[Excerpted data]
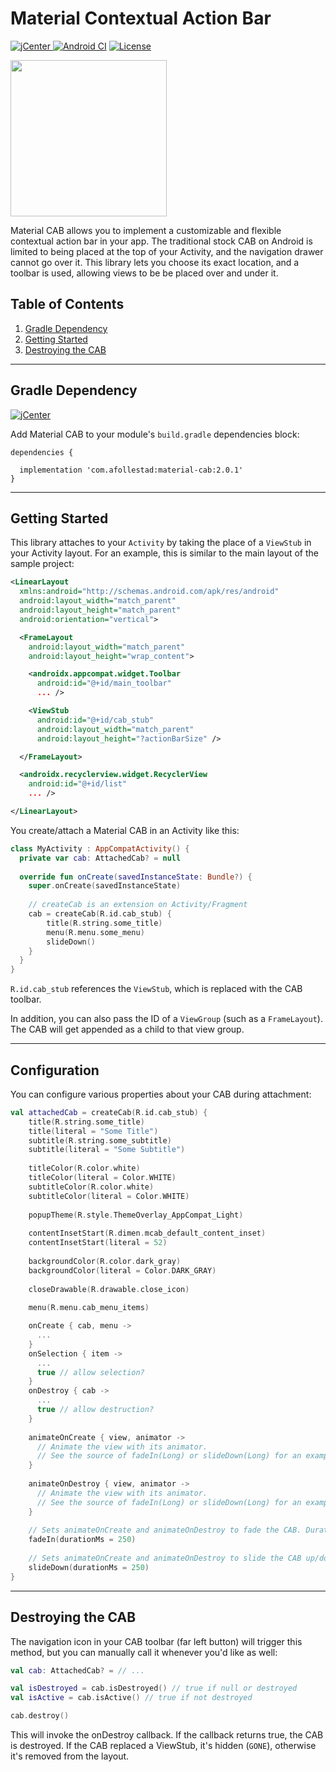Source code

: # Material Contextual Action Bar

[ ![jCenter](https://api.bintray.com/packages/drummer-aidan/maven/material-cab/images/download.svg) ](https://bintray.com/drummer-aidan/maven/material-cab/_latestVersion)
[![Android CI](https://github.com/afollestad/material-cab/workflows/Android%20CI/badge.svg)](https://github.com/afollestad/material-cab/actions?query=workflow%3A%22Android+CI%22)
[![License](https://img.shields.io/badge/license-Apache%202-4EB1BA.svg?style=flat-square)](https://www.apache.org/licenses/LICENSE-2.0.html)

<img src="https://raw.githubusercontent.com/afollestad/material-cab/master/art/newshowcase.png" width="250px" />

Material CAB allows you to implement a customizable and flexible contextual action bar in your app.
The traditional stock CAB on Android is limited to being placed at the top of your Activity,
and the navigation drawer cannot go over it. This library lets you choose its exact location,
and a toolbar is used, allowing views to be be placed over and under it.

## Table of Contents

1. [Gradle Dependency](#gradle-dependency)
2. [Getting Started](#getting-started)
3. [Destroying the CAB](#destroying-the-cab)

---

## Gradle Dependency

[ ![jCenter](https://api.bintray.com/packages/drummer-aidan/maven/material-cab/images/download.svg) ](https://bintray.com/drummer-aidan/maven/material-cab/_latestVersion)

Add Material CAB to your module's `build.gradle` dependencies block:

```Gradle
dependencies {

  implementation 'com.afollestad:material-cab:2.0.1'
}
```

---

## Getting Started

This library attaches to your `Activity` by taking the place of a `ViewStub` in your Activity layout.
For an example, this is similar to the main layout of the sample project:

```xml
<LinearLayout
  xmlns:android="http://schemas.android.com/apk/res/android"
  android:layout_width="match_parent"
  android:layout_height="match_parent"
  android:orientation="vertical">

  <FrameLayout
    android:layout_width="match_parent"
    android:layout_height="wrap_content">

    <androidx.appcompat.widget.Toolbar
      android:id="@+id/main_toolbar"
      ... />

    <ViewStub
      android:id="@+id/cab_stub"
      android:layout_width="match_parent"
      android:layout_height="?actionBarSize" />

  </FrameLayout>

  <androidx.recyclerview.widget.RecyclerView
    android:id="@+id/list"
    ... />

</LinearLayout>
```

You create/attach a Material CAB in an Activity like this:

```kotlin
class MyActivity : AppCompatActivity() {
  private var cab: AttachedCab? = null
  
  override fun onCreate(savedInstanceState: Bundle?) {
    super.onCreate(savedInstanceState)
    
    // createCab is an extension on Activity/Fragment
    cab = createCab(R.id.cab_stub) {
        title(R.string.some_title)
        menu(R.menu.some_menu)
        slideDown()
    }
  }
}
```

`R.id.cab_stub` references the `ViewStub`, which is replaced with the CAB toolbar.

In addition, you can also pass the ID of a `ViewGroup` (such as a `FrameLayout`). The CAB will
get appended as a child to that view group.

---

## Configuration

You can configure various properties about your CAB during attachment:

```kotlin
val attachedCab = createCab(R.id.cab_stub) {
    title(R.string.some_title)
    title(literal = "Some Title")
    subtitle(R.string.some_subtitle)
    subtitle(literal = "Some Subtitle")
    
    titleColor(R.color.white)
    titleColor(literal = Color.WHITE)
    subtitleColor(R.color.white)
    subtitleColor(literal = Color.WHITE)
    
    popupTheme(R.style.ThemeOverlay_AppCompat_Light)
    
    contentInsetStart(R.dimen.mcab_default_content_inset)
    contentInsetStart(literal = 52)
    
    backgroundColor(R.color.dark_gray)
    backgroundColor(literal = Color.DARK_GRAY)
    
    closeDrawable(R.drawable.close_icon)
    
    menu(R.menu.cab_menu_items)

    onCreate { cab, menu ->
      ...
    }
    onSelection { item ->
      ...
      true // allow selection?
    }
    onDestroy { cab ->
      ...
      true // allow destruction?
    }
    
    animateOnCreate { view, animator -> 
      // Animate the view with its animator.
      // See the source of fadeIn(Long) or slideDown(Long) for an example.
    }
    
    animateOnDestroy { view, animator ->
      // Animate the view with its animator.
      // See the source of fadeIn(Long) or slideDown(Long) for an example.
    }
    
    // Sets animateOnCreate and animateOnDestroy to fade the CAB. Duration is optional, 250 is default.
    fadeIn(durationMs = 250)
    
    // Sets animateOnCreate and animateOnDestroy to slide the CAB up/down. Duration is optional, 250 is default.
    slideDown(durationMs = 250)
}
```

---

## Destroying the CAB

The navigation icon in your CAB toolbar (far left button) will trigger this method, but you
can manually call it whenever you'd like as well:


```kotlin
val cab: AttachedCab? = // ...

val isDestroyed = cab.isDestroyed() // true if null or destroyed
val isActive = cab.isActive() // true if not destroyed

cab.destroy()
```

This will invoke the onDestroy callback. If the callback returns true, the CAB is destroyed.
If the CAB replaced a ViewStub, it's hidden (`GONE`), otherwise it's removed from the layout.
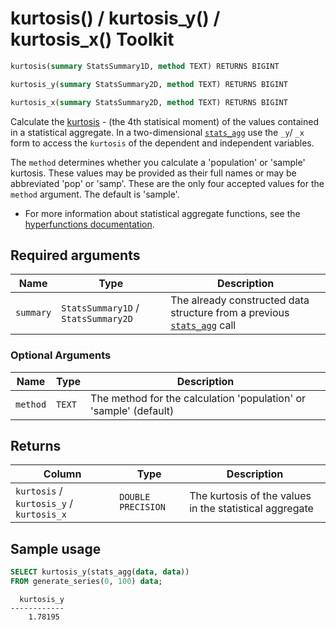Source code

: # kurtosis() / kurtosis_y() / kurtosis_x() <tag type="toolkit">Toolkit</tag>

```SQL
kurtosis(summary StatsSummary1D, method TEXT) RETURNS BIGINT
```
```SQL
kurtosis_y(summary StatsSummary2D, method TEXT) RETURNS BIGINT
```
```SQL
kurtosis_x(summary StatsSummary2D, method TEXT) RETURNS BIGINT
```

Calculate the [kurtosis][kurtosis] - (the 4th statisical moment) of the values contained in a statistical aggregate.
In a two-dimensional [`stats_agg`][stats-agg] use the `_y`/ `_x` form to access the 
`kurtosis` of the dependent and independent variables. 

The `method` determines whether you calculate a 'population' or 'sample' kurtosis. 
These values may be provided as their full names or may be abbreviated 'pop' or 'samp'. These
are the only four accepted values for the `method` argument. The default is 'sample'.


*   For more information about statistical aggregate functions, see the
    [hyperfunctions documentation][hyperfunctions-stats-agg].


## Required arguments

|Name|Type|Description|
|---|---|---|
|`summary`|`StatsSummary1D` / `StatsSummary2D`|The already constructed data structure from a previous [`stats_agg`][stats-agg] call|

### Optional Arguments

|Name|Type|Description|
|---|---|---|
|`method`| `TEXT`|The method for the calculation 'population' or 'sample' (default)|

## Returns

|Column|Type|Description|
|---|---|---|
|`kurtosis` / `kurtosis_y` / `kurtosis_x` |`DOUBLE PRECISION`|The kurtosis of the values in the statistical aggregate|

## Sample usage

```SQL
SELECT kurtosis_y(stats_agg(data, data))
FROM generate_series(0, 100) data;
```
```output
  kurtosis_y 
------------
    1.78195
```


[hyperfunctions-stats-agg]: timescaledb/:currentVersion:/how-to-guides/hyperfunctions/stats-aggs/
[stats-agg]:/hyperfunctions/stats_aggs/stats_agg/
[kurtosis]: https://en.wikipedia.org/wiki/Kurtosis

[Task to complete] Where pictures occur in the material above, omit them and return everything else exactly.

[Solution to this task]
Source code

: # Material Contextual Action Bar

[ ![jCenter](https://api.bintray.com/packages/drummer-aidan/maven/material-cab/images/download.svg) ](https://bintray.com/drummer-aidan/maven/material-cab/_latestVersion)
[![Android CI](https://github.com/afollestad/material-cab/workflows/Android%20CI/badge.svg)](https://github.com/afollestad/material-cab/actions?query=workflow%3A%22Android+CI%22)
[![License](https://img.shields.io/badge/license-Apache%202-4EB1BA.svg?style=flat-square)](https://www.apache.org/licenses/LICENSE-2.0.html)

<img src="https://raw.githubusercontent.com/afollestad/material-cab/master/art/newshowcase.png" width="250px" />

Material CAB allows you to implement a customizable and flexible contextual action bar in your app.
The traditional stock CAB on Android is limited to being placed at the top of your Activity,
and the navigation drawer cannot go over it. This library lets you choose its exact location,
and a toolbar is used, allowing views to be be placed over and under it.

## Table of Contents

1. [Gradle Dependency](#gradle-dependency)
2. [Getting Started](#getting-started)
3. [Destroying the CAB](#destroying-the-cab)

---

## Gradle Dependency

[ ![jCenter](https://api.bintray.com/packages/drummer-aidan/maven/material-cab/images/download.svg) ](https://bintray.com/drummer-aidan/maven/material-cab/_latestVersion)

Add Material CAB to your module's `build.gradle` dependencies block:

```Gradle
dependencies {

  implementation 'com.afollestad:material-cab:2.0.1'
}
```

---

## Getting Started

This library attaches to your `Activity` by taking the place of a `ViewStub` in your Activity layout.
For an example, this is similar to the main layout of the sample project:

```xml
<LinearLayout
  xmlns:android="http://schemas.android.com/apk/res/android"
  android:layout_width="match_parent"
  android:layout_height="match_parent"
  android:orientation="vertical">

  <FrameLayout
    android:layout_width="match_parent"
    android:layout_height="wrap_content">

    <androidx.appcompat.widget.Toolbar
      android:id="@+id/main_toolbar"
      ... />

    <ViewStub
      android:id="@+id/cab_stub"
      android:layout_width="match_parent"
      android:layout_height="?actionBarSize" />

  </FrameLayout>

  <androidx.recyclerview.widget.RecyclerView
    android:id="@+id/list"
    ... />

</LinearLayout>
```

You create/attach a Material CAB in an Activity like this:

```kotlin
class MyActivity : AppCompatActivity() {
  private var cab: AttachedCab? = null
  
  override fun onCreate(savedInstanceState: Bundle?) {
    super.onCreate(savedInstanceState)
    
    // createCab is an extension on Activity/Fragment
    cab = createCab(R.id.cab_stub) {
        title(R.string.some_title)
        menu(R.menu.some_menu)
        slideDown()
    }
  }
}
```

`R.id.cab_stub` references the `ViewStub`, which is replaced with the CAB toolbar.

In addition, you can also pass the ID of a `ViewGroup` (such as a `FrameLayout`). The CAB will
get appended as a child to that view group.

---

## Configuration

You can configure various properties about your CAB during attachment:

```kotlin
val attachedCab = createCab(R.id.cab_stub) {
    title(R.string.some_title)
    title(literal = "Some Title")
    subtitle(R.string.some_subtitle)
    subtitle(literal = "Some Subtitle")
    
    titleColor(R.color.white)
    titleColor(literal = Color.WHITE)
    subtitleColor(R.color.white)
    subtitleColor(literal = Color.WHITE)
    
    popupTheme(R.style.ThemeOverlay_AppCompat_Light)
    
    contentInsetStart(R.dimen.mcab_default_content_inset)
    contentInsetStart(literal = 52)
    
    backgroundColor(R.color.dark_gray)
    backgroundColor(literal = Color.DARK_GRAY)
    
    closeDrawable(R.drawable.close_icon)
    
    menu(R.menu.cab_menu_items)

    onCreate { cab, menu ->
      ...
    }
    onSelection { item ->
      ...
      true // allow selection?
    }
    onDestroy { cab ->
      ...
      true // allow destruction?
    }
    
    animateOnCreate { view, animator -> 
      // Animate the view with its animator.
      // See the source of fadeIn(Long) or slideDown(Long) for an example.
    }
    
    animateOnDestroy { view, animator ->
      // Animate the view with its animator.
      // See the source of fadeIn(Long) or slideDown(Long) for an example.
    }
    
    // Sets animateOnCreate and animateOnDestroy to fade the CAB. Duration is optional, 250 is default.
    fadeIn(durationMs = 250)
    
    // Sets animateOnCreate and animateOnDestroy to slide the CAB up/down. Duration is optional, 250 is default.
    slideDown(durationMs = 250)
}
```

---

## Destroying the CAB

The navigation icon in your CAB toolbar (far left button) will trigger this method, but you
can manually call it whenever you'd like as well:


```kotlin
val cab: AttachedCab? = // ...

val isDestroyed = cab.isDestroyed() // true if null or destroyed
val isActive = cab.isActive() // true if not destroyed

cab.destroy()
```

This will invoke the onDestroy callback. If the callback returns true, the CAB is destroyed.
If the CAB replaced a ViewStub, it's hidden (`GONE`), otherwise it's removed from the layout.
Source code

: # kurtosis() / kurtosis_y() / kurtosis_x() <tag type="toolkit">Toolkit</tag>

```SQL
kurtosis(summary StatsSummary1D, method TEXT) RETURNS BIGINT
```
```SQL
kurtosis_y(summary StatsSummary2D, method TEXT) RETURNS BIGINT
```
```SQL
kurtosis_x(summary StatsSummary2D, method TEXT) RETURNS BIGINT
```

Calculate the [kurtosis][kurtosis] - (the 4th statisical moment) of the values contained in a statistical aggregate.
In a two-dimensional [`stats_agg`][stats-agg] use the `_y`/ `_x` form to access the 
`kurtosis` of the dependent and independent variables. 

The `method` determines whether you calculate a 'population' or 'sample' kurtosis. 
These values may be provided as their full names or may be abbreviated 'pop' or 'samp'. These
are the only four accepted values for the `method` argument. The default is 'sample'.


*   For more information about statistical aggregate functions, see the
    [hyperfunctions documentation][hyperfunctions-stats-agg].


## Required arguments

|Name|Type|Description|
|---|---|---|
|`summary`|`StatsSummary1D` / `StatsSummary2D`|The already constructed data structure from a previous [`stats_agg`][stats-agg] call|

### Optional Arguments

|Name|Type|Description|
|---|---|---|
|`method`| `TEXT`|The method for the calculation 'population' or 'sample' (default)|

## Returns

|Column|Type|Description|
|---|---|---|
|`kurtosis` / `kurtosis_y` / `kurtosis_x` |`DOUBLE PRECISION`|The kurtosis of the values in the statistical aggregate|

## Sample usage

```SQL
SELECT kurtosis_y(stats_agg(data, data))
FROM generate_series(0, 100) data;
```
```output
  kurtosis_y 
------------
    1.78195
```


[hyperfunctions-stats-agg]: timescaledb/:currentVersion:/how-to-guides/hyperfunctions/stats-aggs/
[stats-agg]:/hyperfunctions/stats_aggs/stats_agg/
[kurtosis]: https://en.wikipedia.org/wiki/Kurtosis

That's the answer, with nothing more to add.